Is All the Young Dudes canon?
So no, All the Young Dudes isn’t canon. It wasn’t written by J.K. Rowling and therefore isn’t part of the official Wizarding World—then again, that’s just a technicality. We’re in the business of transformative fanwork, after all. And that means that for many fans, myself included, All the Young Dudes is the prequel to Harry Potter, and that’s the end of the story.
Like all good prequels in which you know things are going to end horribly—looking at you Star Wars prequel trilogy—All the Young Dudes absolutely tears your heart apart and leaves you an emotional mess when you’re done reading. And that’s just an added bonus.
Is All the Young Dudes LGBT?
That’s because All the Young Dudes isn’t just a beautifully written story of friends and war and happiness and loss. It’s also a love story that chronicles how Remus and Sirius meet, become friends, fall in love, and get absolutely ripped to pieces by the war. It’s glorious. It’s heart-wrenching. I love it so much.
Remus and Sirius being shipped together—with the ship name Wolfstar, which is just perfection—is nothing new. I would argue that the queer subtext has always been there, even if Rowling didn’t mean for it to be, or added it in with malicious intent.
You can’t just create two characters—one ostracized by society for his otherness and one actively rebelling against his conservative, fascist family—and expect people not to read some queerness into it. And let’s not forget that passage in Chapter 5 of Harry Potter and the Order of the Phoenix where Remus stares at Sirius for forty uninterrupted lines. Forty. I rest my case.
All the Young Dudes makes the story of Remus and Sirius realistic and beautiful, immersing it in its historical and cultural context and delivering on the high stakes the characters are living through.
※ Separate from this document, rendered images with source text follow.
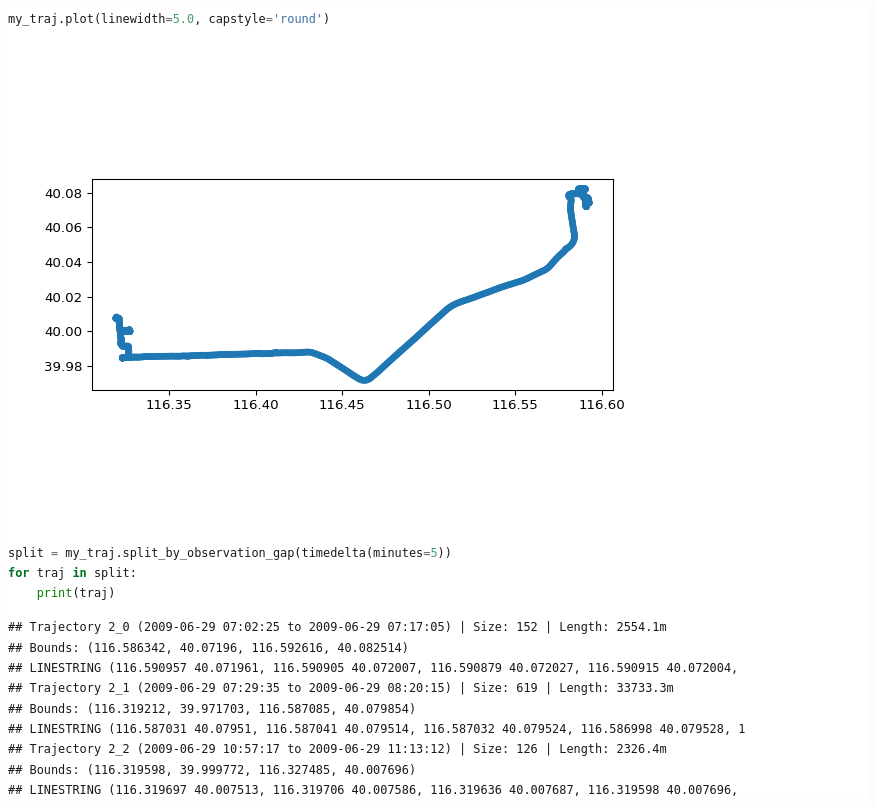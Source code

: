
 ``` python
my_traj.plot(linewidth=5.0, capstyle='round')
```

![](0_getting_started_files/figure-gfm/unnamed-chunk-25-1.png)

``` python
split = my_traj.split_by_observation_gap(timedelta(minutes=5))
for traj in split:
    print(traj)
```

    ## Trajectory 2_0 (2009-06-29 07:02:25 to 2009-06-29 07:17:05) | Size: 152 | Length: 2554.1m
    ## Bounds: (116.586342, 40.07196, 116.592616, 40.082514)
    ## LINESTRING (116.590957 40.071961, 116.590905 40.072007, 116.590879 40.072027, 116.590915 40.072004, 
    ## Trajectory 2_1 (2009-06-29 07:29:35 to 2009-06-29 08:20:15) | Size: 619 | Length: 33733.3m
    ## Bounds: (116.319212, 39.971703, 116.587085, 40.079854)
    ## LINESTRING (116.587031 40.07951, 116.587041 40.079514, 116.587032 40.079524, 116.586998 40.079528, 1
    ## Trajectory 2_2 (2009-06-29 10:57:17 to 2009-06-29 11:13:12) | Size: 126 | Length: 2326.4m
    ## Bounds: (116.319598, 39.999772, 116.327485, 40.007696)
    ## LINESTRING (116.319697 40.007513, 116.319706 40.007586, 116.319636 40.007687, 116.319598 40.007696,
But it’s not just Wolfstar that MsKingBean89 takes to new heights— the whole werewolf subplot is a masterclass in writing, taking the scraps that J.K.Rowling has bothered to tell us about this particular part of the wizarding world and transforming them into an incredibly meaningful character arc for Remus.
And that’s without mentioning the perfection that is the character of Grant Chapman, or the way ATYD expands on some members of the original Order of the Phoenix who were barely mentioned, like Marlene McKinnon and Mary Macdonald. Or the beautiful soundtrack that each chapter is given, perfectly in keeping with the actual time period and always relevant to that particular story beat. Or even how Remus himself is much different from his canon counterpart, and yet so much more compelling, angry, gentle, brave, and selfish—all at the same time.
How many books are in All the Young Dudes?
All the Young Dudes started out as a fanfiction that operates in chapters rather than separate books. The whole story develops in that single fanfic, while the other works in the related series on Archive of our Own are short stories, snippets, and the beautiful extra epilogue titled Out of the Blue.
Still, fans have taken to dividing the entire work into three separate books. Book One follows the Marauders from their first year at Hogwarts until the end of their fourth, Book Two tackles years five through seven, and Book Three, aptly dubbed “’Til the End,” chronicles the events of the first wizarding war and its aftermath.